Councillors to rule on controversial plans for ‘mega-church’ in Zeeland village

Image: Van Beijnum Architecten

Councillors in Zeeland are deciding on Tuesday whether to approve the building of the largest Protestant church in the Netherlands, in a village with a population of 7,000.

If approved, the church in Yerseke will occupy a 3.8 hectare site with a 49-metre high tower, 353 parking spaces and room for 2,000 worshippers. Councillors from the orthodox-Protestant SGP party, which is the largest group, say the capacity is needed to accommodate the growing Dutch reformed community in the area.

The church community has already signed a provisional contract with the landowner and raised €4 million towards the cost of the building, which is estimated at €13 million.

But there is opposition to the plans from local groups, including nature conservationists, who object to the ‘colossal scale’ of the project and the likely increase in traffic. The other main Christian party in the Netherlands, the ChristenUnie, is also against building the church.

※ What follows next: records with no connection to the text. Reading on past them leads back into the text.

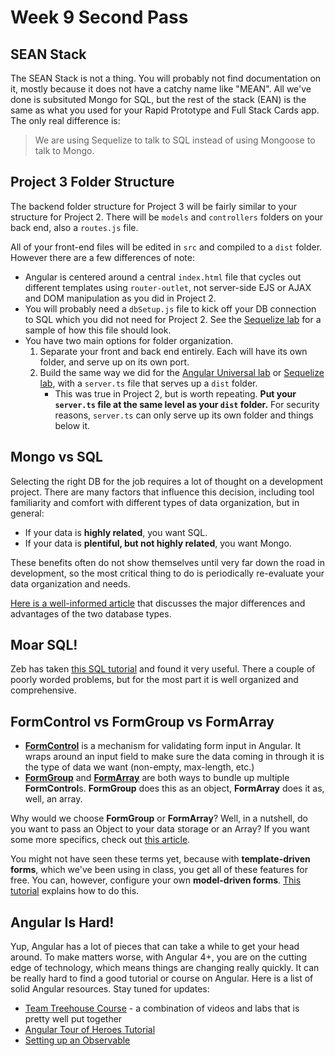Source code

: # Week 9 Second Pass

## SEAN Stack

The SEAN Stack is not a thing.  You will probably not find documentation on it, mostly because it does not have a catchy name like "MEAN".  All we've done is subsituted Mongo for SQL, but the rest of the stack (EAN) is the same as what you used for your Rapid Prototype and Full Stack Cards app.  The only real difference is:

> We are using Sequelize to talk to SQL instead of using Mongoose to talk to Mongo.

## Project 3 Folder Structure

The backend folder structure for Project 3 will be fairly similar to your structure for Project 2.  There will be `models` and `controllers` folders on your back end, also a `routes.js` file.  

All of your front-end files will be edited in `src` and compiled to a `dist` folder. However there are a few differences of note:

- Angular is centered around a central `index.html` file that cycles out different templates using `router-outlet`, not server-side EJS or AJAX and DOM manipulation as you did in Project 2.
- You will probably need a `dbSetup.js` file to kick off your DB connection to SQL which you did not need for Project 2.  See the [Sequelize lab](https://github.com/den-materials/modeling-tunr) for a sample of how this file should look.
- You have two main options for folder organization.
  1. Separate your front and back end entirely.  Each will have its own folder, and serve up on its own port.
  2. Build the same way we did for the [Angular Universal lab](https://github.com/den-materials/angular/blob/master/lectures/day-3/angular-universal.md) or [Sequelize lab](https://github.com/den-materials/modeling-tunr), with a `server.ts` file that serves up a `dist` folder.
      - This was true in Project 2, but is worth repeating.  **Put your `server.ts` file at the same level as your `dist` folder.**  For security reasons, `server.ts` can only serve up its own folder and things below it.

## Mongo vs SQL

Selecting the right DB for the job requires a lot of thought on a development project.  There are many factors that influence this decision, including tool familiarity and comfort with different types of data organization, but in general:

- If your data is **highly related**, you want SQL.
- If your data is **plentiful, but not highly related**, you want Mongo.

These benefits often do not show themselves until very far down the road in development, so the most critical thing to do is periodically re-evaluate your data organization and needs.

[Here is a well-informed article](https://www.sitepoint.com/sql-vs-nosql-differences/) that discusses the major differences and advantages of the two database types.

## Moar SQL!

Zeb has taken [this SQL tutorial](https://sqlzoo.net/) and found it very useful.  There a couple of poorly worded problems, but for the most part it is well organized and comprehensive.

## FormControl vs FormGroup vs FormArray

- [**FormControl**](https://angular.io/api/forms/FormControl) is a mechanism for validating form input in Angular.  It wraps around an input field to make sure the data coming in through it is the type of data we want (non-empty, max-length, etc.)
- [**FormGroup**](https://angular.io/api/forms/FormGroup) and [**FormArray**](https://angular.io/api/forms/FormArray) are both ways to bundle up multiple **FormControl**s.  **FormGroup** does this as an object, **FormArray** does it as, well, an array.

Why would we choose **FormGroup** or **FormArray**?  Well, in a nutshell, do you want to pass an Object to your data storage or an Array?  If you want some more specifics, check out [this article](https://stackoverflow.com/questions/41288928/when-to-use-formgroup-vs-formarray).

You might not have seen these terms yet, because with **template-driven forms**, which we've been using in class, you get all of these features for free.  You can, however, configure your own **model-driven forms**.  [This tutorial](https://scotch.io/tutorials/using-angular-2s-model-driven-forms-with-formgroup-and-formcontrol) explains how to do this.

## Angular Is Hard!

Yup, Angular has a lot of pieces that can take a while to get your head around.  To make matters worse, with Angular 4+, you are on the cutting edge of technology, which means things are changing really quickly.  It can be really hard to find a good tutorial or course on Angular.  Here is a list of solid Angular resources.  Stay tuned for updates:

- [Team Treehouse Course](https://teamtreehouse.com/library/angular-basics-2) - a combination of videos and labs that is pretty well put together
- [Angular Tour of Heroes Tutorial](https://angular.io/tutorial)
- [Setting up an Observable](http://jasonwatmore.com/post/2016/12/01/angular-2-communicating-between-components-with-observable-subject)
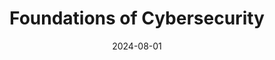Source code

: ---
title: "Foundations of Cybersecurity"
title_es: "Fundamentos de Ciberseguridad"
issuer: "Google"
issuer_es: "Google"
date: "2024-08-01"
category: "Cybersecurity"
category_es: "Ciberseguridad"
type: "certification"
type_es: "certificación"
credential_id: "4SHLFQLGTMC4"
credential_url: "https://www.coursera.org/account/accomplishments/verify/4SHLFQLGTMC4"
pdf_url: "/certificates/pdf/Google_Foundations_of_Cybersecurity.pdf"
image: "/certificates/img/Google_Foundations_of_Cybersecurity.webp"
description: "This course, the first in the Google Cybersecurity Certificate, introduces the foundational concepts of cybersecurity. You will learn about core skills for cybersecurity analysts, the history of cyberattacks, security frameworks (like the CISSP domains), and common tools used in the field, including an introduction to Linux, SQL, and Python."
description_es: "Este curso, el primero del Certificado de Ciberseguridad de Google, presenta los conceptos fundamentales de la ciberseguridad. Aprenderás sobre las habilidades esenciales para los analistas de ciberseguridad, la historia de los ciberataques, los marcos de seguridad (como los dominios CISSP) y las herramientas comunes utilizadas en el campo, incluyendo una introducción a Linux, SQL y Python."
skills: ["Cybersecurity Fundamentals","Security Frameworks","CISSP Domains","Cyber Attacks","Security Ethics","Cybersecurity Tools","Linux","SQL","Python"]
featured: true
duration: "10 hours"
duration_es: "10 horas"
study_hours: "10 hours (approximately)"
study_hours_es: "10 horas (aproximadamente)"
content_covered: [
  "Introduction to Cybersecurity",
  "Cybersecurity Attacks and History",
  "Security Frameworks, Controls, and Ethics",
  "Cybersecurity Tools and Core Skills"
]
content_covered_es: [
  "Introducción a la Ciberseguridad",
  "Ataques y Historia de la Ciberseguridad",
  "Marcos, Controles y Ética de Seguridad",
  "Herramientas y Habilidades Esenciales de Ciberseguridad"
]
learning_outcomes: [
  "Recognize core skills and knowledge needed to become a cybersecurity analyst.",
  "Identify how security attacks impact business operations and the history behind them.",
  "Explain security ethics and the purpose of security frameworks and controls.",
  "Identify common tools used by cybersecurity analysts and be introduced to Linux, SQL, and Python."
]
learning_outcomes_es: [
  "Reconocer las habilidades y conocimientos esenciales necesarios para ser un analista de ciberseguridad.",
  "Identificar cómo los ataques de seguridad impactan las operaciones comerciales y la historia detrás de ellos.",
  "Explicar la ética de seguridad y el propósito de los marcos y controles de seguridad.",
  "Identificar las herramientas comunes utilizadas por los analistas de ciberseguridad y obtener una introducción a Linux, SQL y Python."
]
---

Marien Weststrate, of local party Leefbaar Reimerswaal, said: ‘A lot of people are wondering why it needs to be so big, when the evidence suggests that the reformed community in Yerseke is in decline.

‘It will be a colossal building on the edge of the Yerseke Moer nature area. That shouldn’t really be allowed.’

But SGP alderman Jaap Sinke disputed the claim that the religious community was shrinking. ‘The size is wholly down to the reformed community, which has been growing in Yerseke for many years. We have nearly 2400 members now,’ he told NOS Radio 1 Journaal.

‘Something like this will last 100 years if it’s built well,’ he added. ‘There are examples in this country of churches that have had to be renovated twice in 30 years. Here in Yerseke we’ve taken a more fundamental approach to the issue.’